J’avais perdu la musique, gagné ma liberté, mais aussi le droit de rembourser les dettes. Toutes les dépenses du duo étaient à mon nom, le matériel, les loyers impayés.
Il ne restait rien de la musique. Ou plutôt, elle s’était réfugiée dans un seul objet : un clavier, que je n’ai pas pu me résoudre à vendre. Tout le reste est parti. Les factures, les dettes, les relances arrivaient une à une, comme des oiseaux qui auraient perdu leur vol.
Insouciante, inconsciente, sans doute. Certains repartent à zéro, je naviguais à moins quelque chose.
Et puis cette opportunité, en apparence du moins. Une société de marketing musical. Un intitulé qui résonnait étrangement à mes oreilles, comme un air connu joué à l’envers. Aujourd’hui, je suis ici, pour ce séminaire. On nous parle de cohésion, d’esprit d’équipe. Mais ce n’est qu’un tri déguisé. Les bons d’un côté. Les autres ailleurs.
La tornade de ces derniers mois continue ses ravages.
–Puisque vous êtes ici pour quelques jours, venez jouer un soir, le cachet vous aidera un peu.
Lui sourire, je ne sais pas de quelle couleur est ce sourire, je suis certaine qu’il sait que je vais refuser. Si jamais je monte sur cette scène, ou n’importe quelle scène, jamais je ne remonterai à la surface, je suis encore bien trop loin, ma respiration est trop courte.
Quelques mois de salaires sont une nécessité, pour effacer tout, fermer enfin cette porte, à double tour.
Son regard est doux, apaisant. Il n’insiste pas. Les clients partent à leur rythme, la musique m’enveloppe, m’emporte vers des paysages sereins.
– Ne vous inquiétez pas pour le séminaire, j’ai quelquefois été invité, je connais bien ces vendeurs de vent.
Laissez-les parler, ne faites pas de vagues, une seule chose compte, le dernier jour, ils vous demanderont un bilan. C’est là que vous aurez le dessus. Dites-leur simplement que vous avez profité d’être dans une ville inconnue pour chercher, prospecter, salles de concerts, disquaires, que vous avez noué des contacts intéressants.
Si vous revenez un autre soir, je vous donnerai plus de détails, je fais partie d’un collectif qui regroupe une cinquantaine de salles, des disquaires indépendants.
Au moment de partir, il souffle quelques mots à un couple de clients. Ils me raccompagnent jusqu’à l’hôtel. Il refusait que je rentre seule à pied, dans l’obscurité qui avale les rues sans bruit. Je n’ai pas protesté. Leur présence est légère, comme un courant d’air tiède en fin d’été.
Dans ma chambre, je n’allume pas tout de suite. Je traîne un moment près de la fenêtre, à regarder les phares couler le long des murs. Je me sens moins seule, le sourire du Clown imprègne mes vêtements, l’air que je respire. Quelques couleurs se sont enfin posées sur les jours à venir. Presque rien, une étincelle fugace, un refrain nouveau, une mélodie encore bancale. Quelque chose a changé. C’est imperceptible, comme ces petites poussières dorées qu’on aperçoit dans la lumière d’un matin calme.

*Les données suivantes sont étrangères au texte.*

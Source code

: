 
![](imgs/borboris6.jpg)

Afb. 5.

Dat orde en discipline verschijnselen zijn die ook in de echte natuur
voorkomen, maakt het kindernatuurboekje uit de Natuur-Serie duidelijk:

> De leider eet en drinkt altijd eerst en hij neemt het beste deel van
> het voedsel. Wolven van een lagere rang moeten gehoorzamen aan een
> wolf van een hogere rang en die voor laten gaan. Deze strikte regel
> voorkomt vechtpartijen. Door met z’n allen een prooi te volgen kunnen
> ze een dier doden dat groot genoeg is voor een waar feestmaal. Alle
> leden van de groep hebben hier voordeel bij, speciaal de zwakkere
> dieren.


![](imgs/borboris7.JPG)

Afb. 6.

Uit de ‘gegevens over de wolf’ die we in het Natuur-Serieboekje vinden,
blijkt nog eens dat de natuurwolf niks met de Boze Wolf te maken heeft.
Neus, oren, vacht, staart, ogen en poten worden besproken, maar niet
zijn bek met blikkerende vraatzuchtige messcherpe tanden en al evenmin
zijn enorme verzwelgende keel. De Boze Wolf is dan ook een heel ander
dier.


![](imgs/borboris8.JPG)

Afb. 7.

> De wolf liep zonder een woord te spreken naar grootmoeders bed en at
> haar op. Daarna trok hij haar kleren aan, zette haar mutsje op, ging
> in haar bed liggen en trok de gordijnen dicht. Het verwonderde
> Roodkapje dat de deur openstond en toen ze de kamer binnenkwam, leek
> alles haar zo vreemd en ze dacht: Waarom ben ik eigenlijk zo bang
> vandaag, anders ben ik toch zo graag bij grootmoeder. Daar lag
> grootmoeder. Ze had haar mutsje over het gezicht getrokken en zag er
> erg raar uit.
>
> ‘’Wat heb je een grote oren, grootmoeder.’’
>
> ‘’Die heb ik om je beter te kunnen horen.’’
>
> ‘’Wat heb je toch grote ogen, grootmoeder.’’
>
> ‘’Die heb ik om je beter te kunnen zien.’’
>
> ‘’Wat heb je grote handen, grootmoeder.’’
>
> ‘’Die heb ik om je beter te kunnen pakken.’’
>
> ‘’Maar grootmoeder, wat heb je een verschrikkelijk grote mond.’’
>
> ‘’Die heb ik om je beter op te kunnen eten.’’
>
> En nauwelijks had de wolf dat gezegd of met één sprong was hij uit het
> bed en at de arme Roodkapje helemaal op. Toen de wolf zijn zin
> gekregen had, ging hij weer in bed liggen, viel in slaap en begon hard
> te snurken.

Une odeur qui s’attarde sur la peau. Une mélodie hésitante. Rien de stable encore, mais déjà là il ne manque pas grand-chose pour que mes doigts redécouvrent le grain du clavier, sa douceur lisse, presque animale.
J’ai une promesse à tenir, de la patience à nourrir.

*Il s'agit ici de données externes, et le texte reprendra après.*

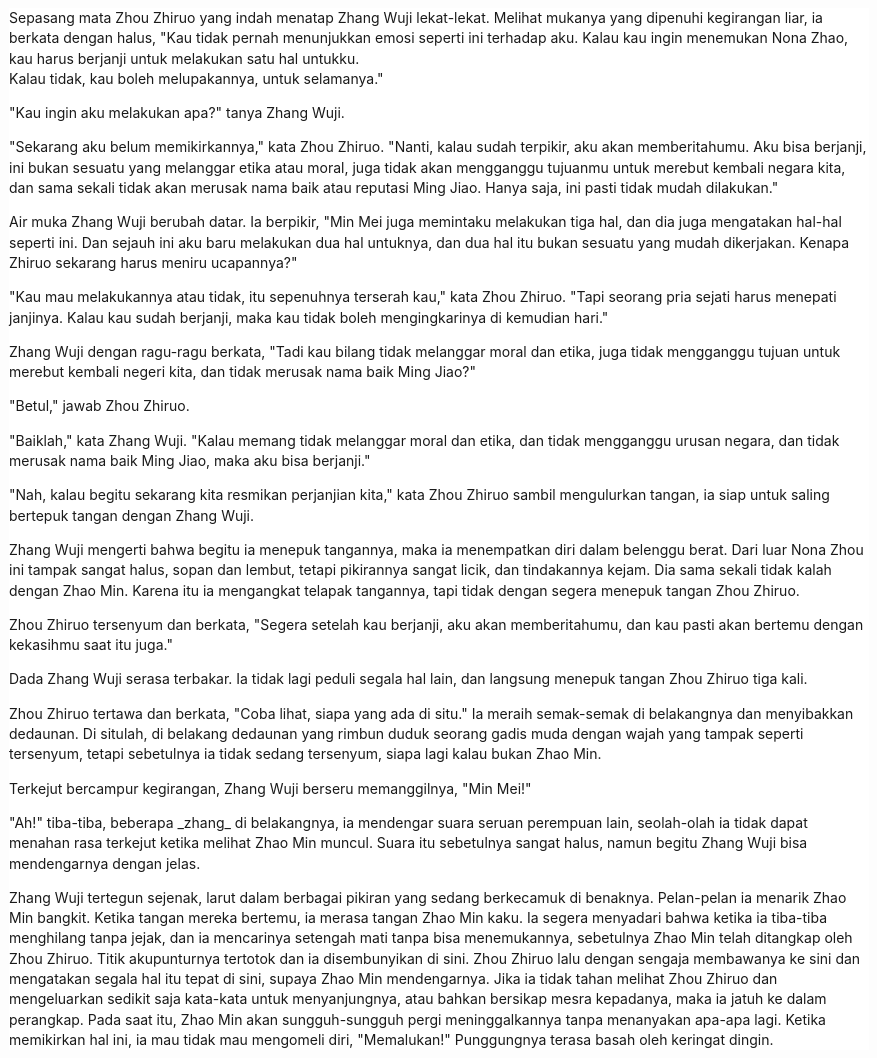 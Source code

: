 Sepasang mata Zhou Zhiruo yang indah menatap Zhang Wuji lekat-lekat. Melihat mukanya yang dipenuhi kegirangan liar, ia berkata dengan halus, "Kau tidak pernah menunjukkan emosi seperti ini terhadap aku. Kalau kau ingin menemukan Nona Zhao, kau harus berjanji untuk melakukan satu hal untukku.  
Kalau tidak, kau boleh melupakannya, untuk selamanya."

"Kau ingin aku melakukan apa?" tanya Zhang Wuji.

"Sekarang aku belum memikirkannya," kata Zhou Zhiruo. "Nanti, kalau sudah terpikir, aku akan memberitahumu. Aku bisa berjanji, ini bukan sesuatu yang melanggar etika atau moral, juga tidak akan mengganggu tujuanmu untuk merebut kembali negara kita, dan sama sekali tidak akan merusak nama baik atau reputasi Ming Jiao. Hanya saja, ini pasti tidak mudah dilakukan."

Air muka Zhang Wuji berubah datar. Ia berpikir, "Min Mei juga memintaku melakukan tiga hal, dan dia juga mengatakan hal-hal seperti ini. Dan sejauh ini aku baru melakukan dua hal untuknya, dan dua hal itu bukan sesuatu yang mudah dikerjakan. Kenapa Zhiruo sekarang harus meniru ucapannya?"

"Kau mau melakukannya atau tidak, itu sepenuhnya terserah kau," kata Zhou Zhiruo. "Tapi seorang pria sejati harus menepati janjinya. Kalau kau sudah berjanji, maka kau tidak boleh mengingkarinya di kemudian hari."

Zhang Wuji dengan ragu-ragu berkata, "Tadi kau bilang tidak melanggar moral dan etika, juga tidak mengganggu tujuan untuk merebut kembali negeri kita, dan tidak merusak nama baik Ming Jiao?"

"Betul," jawab Zhou Zhiruo.

"Baiklah," kata Zhang Wuji. "Kalau memang tidak melanggar moral dan etika, dan tidak mengganggu urusan negara, dan tidak merusak nama baik Ming Jiao, maka aku bisa berjanji."

"Nah, kalau begitu sekarang kita resmikan perjanjian kita," kata Zhou Zhiruo sambil mengulurkan tangan, ia siap untuk saling bertepuk tangan dengan Zhang Wuji.

Zhang Wuji mengerti bahwa begitu ia menepuk tangannya, maka ia menempatkan diri dalam belenggu berat. Dari luar Nona Zhou ini tampak sangat halus, sopan dan lembut, tetapi pikirannya sangat licik, dan tindakannya kejam. Dia sama sekali tidak kalah dengan Zhao Min. Karena itu ia mengangkat telapak tangannya, tapi tidak dengan segera menepuk tangan Zhou Zhiruo.

Zhou Zhiruo tersenyum dan berkata, "Segera setelah kau berjanji, aku akan memberitahumu, dan kau pasti akan bertemu dengan kekasihmu saat itu juga."

Dada Zhang Wuji serasa terbakar. Ia tidak lagi peduli segala hal lain, dan langsung menepuk tangan Zhou Zhiruo tiga kali.

Zhou Zhiruo tertawa dan berkata, "Coba lihat, siapa yang ada di situ." Ia meraih semak-semak di belakangnya dan menyibakkan dedaunan. Di situlah, di belakang dedaunan yang rimbun duduk seorang gadis muda dengan wajah yang tampak seperti tersenyum, tetapi sebetulnya ia tidak sedang tersenyum, siapa lagi kalau bukan Zhao Min.

Terkejut bercampur kegirangan, Zhang Wuji berseru memanggilnya, "Min Mei\!"

"Ah\!" tiba-tiba, beberapa \_zhang\_ di belakangnya, ia mendengar suara seruan perempuan lain, seolah-olah ia tidak dapat menahan rasa terkejut ketika melihat Zhao Min muncul. Suara itu sebetulnya sangat halus, namun begitu Zhang Wuji bisa mendengarnya dengan jelas.

Zhang Wuji tertegun sejenak, larut dalam berbagai pikiran yang sedang berkecamuk di benaknya. Pelan-pelan ia menarik Zhao Min bangkit. Ketika tangan mereka bertemu, ia merasa tangan Zhao Min kaku. Ia segera menyadari bahwa ketika ia tiba-tiba menghilang tanpa jejak, dan ia mencarinya setengah mati tanpa bisa menemukannya, sebetulnya Zhao Min telah ditangkap oleh Zhou Zhiruo. Titik akupunturnya tertotok dan ia disembunyikan di sini. Zhou Zhiruo lalu dengan sengaja membawanya ke sini dan mengatakan segala hal itu tepat di sini, supaya Zhao Min mendengarnya. Jika ia tidak tahan melihat Zhou Zhiruo dan mengeluarkan sedikit saja kata-kata untuk menyanjungnya, atau bahkan bersikap mesra kepadanya, maka ia jatuh ke dalam perangkap. Pada saat itu, Zhao Min akan sungguh-sungguh pergi meninggalkannya tanpa menanyakan apa-apa lagi. Ketika memikirkan hal ini, ia mau tidak mau mengomeli diri, "Memalukan\!" Punggungnya terasa basah oleh keringat dingin.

Si un jour la musique revient, si elle me reprend par la main, c’est sur cette scène-là que je jouerai d’abord. Celle du Clown.
Composer sans être observée. Écrire sans que rien ne me serre le cœur. Me libérer de ce regard qui me cadenassait à chaque mesure. Bientôt, peut-être. Je ne sais pas quand.
Pour l’instant, je vais dormir. Le sommeil a encore des choses à m’apprendre. Et demain… demain, peut-être que le chant sera plus clair, après un peu de repos.